**Task brief:**
If a line holds the word "Fixed", copy it from the entries.

Saved entries
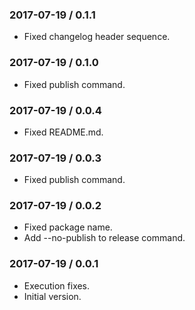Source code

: ### 2017-07-19 / 0.1.1

* Fixed changelog header sequence.

### 2017-07-19 / 0.1.0

* Fixed publish command.

### 2017-07-19 / 0.0.4

* Fixed README.md.

### 2017-07-19 / 0.0.3

* Fixed publish command.

### 2017-07-19 / 0.0.2

* Fixed package name.
* Add --no-publish to release command.

### 2017-07-19 / 0.0.1

* Execution fixes.
* Initial version.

**Written reply:**
* Fixed changelog header sequence.
* Fixed publish command.
* Fixed README.md.
* Fixed publish command.
* Fixed package name.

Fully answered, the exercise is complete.